We will defer the choice of the helper to use to allocate the object to runtime. For example, to create an instance of SubClass
the code would be:
CALL [NEWOBJ_SUBCLASS]
MOV RCX, RAX // EAX holds the new object
// If the constructor had parameters, set them
CALL SUBCLASS_CONSTRUCTOR
.data // In the data section
NEWOBJ_SUBCLASS: RUNTIME_ENTRY_FIXUP // One per type
where the NEWOBJ_SUBCLASS
would be fixed up using the standard lazy technique.
The same technique works for creating new arrays (NEWARR instruction).
Type Casting - ISINST / CASTCLASS
The proposal is to use the same technique as for object creation. Note that type casting could easily be a case where VSD techniques would be helpful (as any particular call might be monomorphic), and thus caching the result of the last type cast would be a performance win. However this optimization is not necessary for version resilience.
GC Information for Types
To do its job the garbage collector must be able to take an arbitrary object in the GC heap and find all the GC references in that object. It is also necessary for the GC to 'scan' the GC from start to end, which means it needs to know the size of every object. Fast access to two pieces of information is what is needed. From a versioning perspective, the fundamental problem with GC information is that (like field offsets) it incorporates information from the entire inheritance hierarchy in general case. This means that the information is not version resilient.
While it is possible to make the GC information resilient and have the GC use this resilient data, GC happens frequently and type loading happens infrequently, so arguably you should trade type loading speed for GC speed if given the choice. Moreover the size of the GC information is typically quite small (e.g. 12-32 bytes) and will only occur for those types that cross version bubbles. Thus forming the GC information on the fly (from a version resilient form) is a reasonable starting point.

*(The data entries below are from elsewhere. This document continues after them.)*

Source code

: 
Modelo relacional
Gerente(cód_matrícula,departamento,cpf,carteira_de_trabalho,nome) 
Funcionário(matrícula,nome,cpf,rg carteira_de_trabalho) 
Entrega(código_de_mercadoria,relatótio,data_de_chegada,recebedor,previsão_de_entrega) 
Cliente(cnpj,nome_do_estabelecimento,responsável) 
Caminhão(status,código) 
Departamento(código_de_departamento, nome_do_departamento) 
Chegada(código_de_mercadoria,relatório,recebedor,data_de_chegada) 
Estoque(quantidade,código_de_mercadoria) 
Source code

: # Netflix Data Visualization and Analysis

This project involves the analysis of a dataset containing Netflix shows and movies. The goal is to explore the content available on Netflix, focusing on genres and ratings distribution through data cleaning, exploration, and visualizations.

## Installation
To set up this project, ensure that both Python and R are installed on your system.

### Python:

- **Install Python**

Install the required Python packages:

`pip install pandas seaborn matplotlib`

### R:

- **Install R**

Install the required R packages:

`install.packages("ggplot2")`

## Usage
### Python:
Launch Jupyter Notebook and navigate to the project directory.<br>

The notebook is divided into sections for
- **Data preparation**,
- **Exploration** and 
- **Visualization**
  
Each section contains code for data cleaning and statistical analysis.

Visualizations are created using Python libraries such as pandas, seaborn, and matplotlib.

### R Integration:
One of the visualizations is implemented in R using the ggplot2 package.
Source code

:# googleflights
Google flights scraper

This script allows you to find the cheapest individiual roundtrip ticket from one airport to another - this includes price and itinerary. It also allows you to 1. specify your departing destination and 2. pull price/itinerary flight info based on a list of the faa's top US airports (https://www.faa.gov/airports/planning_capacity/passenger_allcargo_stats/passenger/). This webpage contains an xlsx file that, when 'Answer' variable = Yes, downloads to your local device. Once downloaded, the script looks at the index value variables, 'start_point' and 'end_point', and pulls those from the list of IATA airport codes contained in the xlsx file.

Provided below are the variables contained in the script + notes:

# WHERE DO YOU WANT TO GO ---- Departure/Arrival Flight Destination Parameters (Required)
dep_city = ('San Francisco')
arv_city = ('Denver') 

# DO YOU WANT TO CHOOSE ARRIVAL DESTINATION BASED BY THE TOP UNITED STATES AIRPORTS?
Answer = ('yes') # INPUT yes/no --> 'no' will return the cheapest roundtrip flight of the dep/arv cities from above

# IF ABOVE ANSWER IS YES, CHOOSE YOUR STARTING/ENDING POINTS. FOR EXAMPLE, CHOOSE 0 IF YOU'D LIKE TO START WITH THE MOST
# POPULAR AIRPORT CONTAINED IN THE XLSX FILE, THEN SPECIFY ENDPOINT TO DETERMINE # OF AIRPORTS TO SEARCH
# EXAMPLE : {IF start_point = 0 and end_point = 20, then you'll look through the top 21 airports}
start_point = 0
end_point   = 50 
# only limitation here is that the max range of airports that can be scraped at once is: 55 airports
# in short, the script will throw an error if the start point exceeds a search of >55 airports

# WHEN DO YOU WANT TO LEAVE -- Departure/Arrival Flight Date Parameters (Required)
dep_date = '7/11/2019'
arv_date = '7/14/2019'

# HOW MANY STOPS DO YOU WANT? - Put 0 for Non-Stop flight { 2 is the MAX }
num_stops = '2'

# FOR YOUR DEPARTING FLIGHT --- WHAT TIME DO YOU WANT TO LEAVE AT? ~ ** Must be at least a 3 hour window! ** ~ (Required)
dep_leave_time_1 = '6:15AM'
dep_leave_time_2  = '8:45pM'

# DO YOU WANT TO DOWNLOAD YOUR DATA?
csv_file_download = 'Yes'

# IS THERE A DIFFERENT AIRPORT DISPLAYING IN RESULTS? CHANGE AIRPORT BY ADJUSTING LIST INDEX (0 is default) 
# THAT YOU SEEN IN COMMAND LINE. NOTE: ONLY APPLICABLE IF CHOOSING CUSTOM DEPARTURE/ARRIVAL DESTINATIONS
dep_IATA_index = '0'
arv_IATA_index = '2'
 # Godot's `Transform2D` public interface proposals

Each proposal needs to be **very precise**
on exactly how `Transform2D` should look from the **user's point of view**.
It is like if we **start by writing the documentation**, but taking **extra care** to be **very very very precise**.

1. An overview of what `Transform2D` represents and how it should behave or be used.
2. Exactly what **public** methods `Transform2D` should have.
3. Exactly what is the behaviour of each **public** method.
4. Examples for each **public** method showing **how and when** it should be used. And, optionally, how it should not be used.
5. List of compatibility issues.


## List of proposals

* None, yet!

Another important observation is that MethodTable
contains other very frequently accessed data, like flags indicating whether the MethodTable
represents an array, or pointer to parent type. This data tends to change a lot with the evolution of the runtime. Thus, generating method tables at runtime will solve a number of other versioning issues in addition to the GC information versioning.
Current State
The design and implementation is a work in progress under code name ReadyToRun (FEATURE_READYTORUN
). RyuJIT is used as the code generator to produce the ReadyToRun images currently.